Graham knew this, despite his affliction to alcohol having progressed the way it always does to someone with this particular condition, somewhere in his booze soaked brain, there was still a strong connection to a BIG caring heart. Yes he was a fucking nightmare to live next door to most of the time and yes, despite it probably being the last thing he actually wanted to do, he could scare the shit out of anyone who didn’t know him, or, was simply not in the mood for his delirious, alcoholic ranting and yes he was a fucking pain the ass, BUT……
Underneath all that and despite of his own sense of self-loathing and the damage inflicted upon himself because of it, there was a remarkably beautiful, highly intelligent, funny, opinionated, passionate, considerate and caring human being. Apart from when he was really really pissed ‘cos then he was a fucking nightmare!
He came to the flat on Amhurst rd unannounced one day, shortly after I’d been round to visit him for a chat and, amongst other things (Iggy Pop, Dub Reggae Bukowski etc) bemoan the fact there were three of us cooped up in a tiny one bedroom flat with apparently no chance of a move anytime soon.

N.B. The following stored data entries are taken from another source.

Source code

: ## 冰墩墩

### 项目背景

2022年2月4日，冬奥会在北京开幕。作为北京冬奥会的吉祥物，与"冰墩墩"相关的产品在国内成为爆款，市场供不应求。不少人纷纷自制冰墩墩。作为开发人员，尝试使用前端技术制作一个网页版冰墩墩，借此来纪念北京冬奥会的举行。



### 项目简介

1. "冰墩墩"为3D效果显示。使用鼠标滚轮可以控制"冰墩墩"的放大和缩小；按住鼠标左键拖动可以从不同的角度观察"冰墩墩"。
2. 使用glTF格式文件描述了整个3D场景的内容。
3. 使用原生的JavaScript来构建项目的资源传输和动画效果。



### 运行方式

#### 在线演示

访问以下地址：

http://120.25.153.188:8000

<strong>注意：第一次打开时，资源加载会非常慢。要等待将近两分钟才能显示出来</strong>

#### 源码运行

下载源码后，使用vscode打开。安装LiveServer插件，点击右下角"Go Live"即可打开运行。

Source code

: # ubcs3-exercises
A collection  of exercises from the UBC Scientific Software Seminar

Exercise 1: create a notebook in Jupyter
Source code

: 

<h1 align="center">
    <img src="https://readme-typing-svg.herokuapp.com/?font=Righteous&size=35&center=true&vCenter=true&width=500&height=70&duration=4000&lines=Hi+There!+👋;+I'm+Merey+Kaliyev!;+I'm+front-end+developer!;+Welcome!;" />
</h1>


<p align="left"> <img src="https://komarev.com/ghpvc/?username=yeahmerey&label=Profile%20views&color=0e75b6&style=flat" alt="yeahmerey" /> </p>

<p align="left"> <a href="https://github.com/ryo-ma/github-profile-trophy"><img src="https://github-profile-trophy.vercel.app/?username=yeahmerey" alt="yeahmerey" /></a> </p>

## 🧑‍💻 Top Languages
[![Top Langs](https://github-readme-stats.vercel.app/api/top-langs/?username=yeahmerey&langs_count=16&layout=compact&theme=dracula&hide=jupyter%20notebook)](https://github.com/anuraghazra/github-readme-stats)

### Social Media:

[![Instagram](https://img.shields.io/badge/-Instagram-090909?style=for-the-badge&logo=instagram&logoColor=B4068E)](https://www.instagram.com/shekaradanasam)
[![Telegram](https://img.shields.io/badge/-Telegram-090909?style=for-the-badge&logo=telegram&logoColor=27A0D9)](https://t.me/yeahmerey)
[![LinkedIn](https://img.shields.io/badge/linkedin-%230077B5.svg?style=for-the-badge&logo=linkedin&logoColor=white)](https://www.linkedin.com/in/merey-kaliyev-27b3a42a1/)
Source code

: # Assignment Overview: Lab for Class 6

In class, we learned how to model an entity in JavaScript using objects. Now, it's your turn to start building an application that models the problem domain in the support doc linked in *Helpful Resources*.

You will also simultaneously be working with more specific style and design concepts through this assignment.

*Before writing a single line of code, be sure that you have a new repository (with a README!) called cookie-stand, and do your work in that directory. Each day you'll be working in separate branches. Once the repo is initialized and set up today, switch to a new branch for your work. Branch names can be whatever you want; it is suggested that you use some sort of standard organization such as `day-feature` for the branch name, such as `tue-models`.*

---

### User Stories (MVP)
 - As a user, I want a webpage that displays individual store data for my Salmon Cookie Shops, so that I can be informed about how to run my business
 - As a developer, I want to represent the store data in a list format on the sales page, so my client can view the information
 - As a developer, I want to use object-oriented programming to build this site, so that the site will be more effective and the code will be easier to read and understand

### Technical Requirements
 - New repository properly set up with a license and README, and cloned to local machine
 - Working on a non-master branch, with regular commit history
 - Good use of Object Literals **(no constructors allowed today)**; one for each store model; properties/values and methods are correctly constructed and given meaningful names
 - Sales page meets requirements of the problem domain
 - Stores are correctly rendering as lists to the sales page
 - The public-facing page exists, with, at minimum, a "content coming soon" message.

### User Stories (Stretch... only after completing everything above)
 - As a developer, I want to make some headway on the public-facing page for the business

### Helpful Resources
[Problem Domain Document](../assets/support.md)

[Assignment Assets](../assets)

I answered the door to be met by graham in his latest sartorial ‘experiment’ , an apparent combination of Islamic headdress, leather trousers and a skirt.
He ratattatted in my direction, can of brew in one hand, rollup dangling from his mouth as he blew a cloud of Special Brew fumes and Drum tobacco fumes in my face.
“Morning Graham, what’s happening?”
“Do you want my house, you need it, for the baby, I don’t need it, I’m a cunt”
“Sorry? And no you’re not, but what do you mean, do I want your house?”
“Come to mine tomorrow, early before I’m too pissed”
“6.30….. in the morning”
And off he went squawking and ratatattatting up Amhurst Rd.
I could add some sort of ‘context’ and/or explanation as to why he’d made me this offer, but it would detract from the place, the man, the magnificent heart from whence it ultimately came so I’m not going to, suffice to say, it took a while and the process was not without its stressful moments.
I collected Tabitha from that house today having finished work early and deciding to surprise her with a trip to the fish n chip shop on Stokey High Street. 5 Years and many many changes later, she lives with her mother in a beautiful home, a home I would never be able to afford to rent it it were in the private sector and as for buying? Ha you can’t get a front door for less than £250,000 in Stoke Newington these days! It’s changed, I can’t afford to rent there or indeed anywhere in London you might actually want to live! But my daughter has a home, thanks to the hard work(and battered credit card) of her mother, a beautiful home, in an area that despite an influx of luridly coloured chinos, beards, awful medieval haircuts and of course a multitude of middle-class media types with disposable income, still retains an echo of the Hackney of old, the Stoke Newington I fell in love with all those years ago.
When Graham died on Thursday, that echo got a little quieter, I’ll miss him dreadfully as will many of us.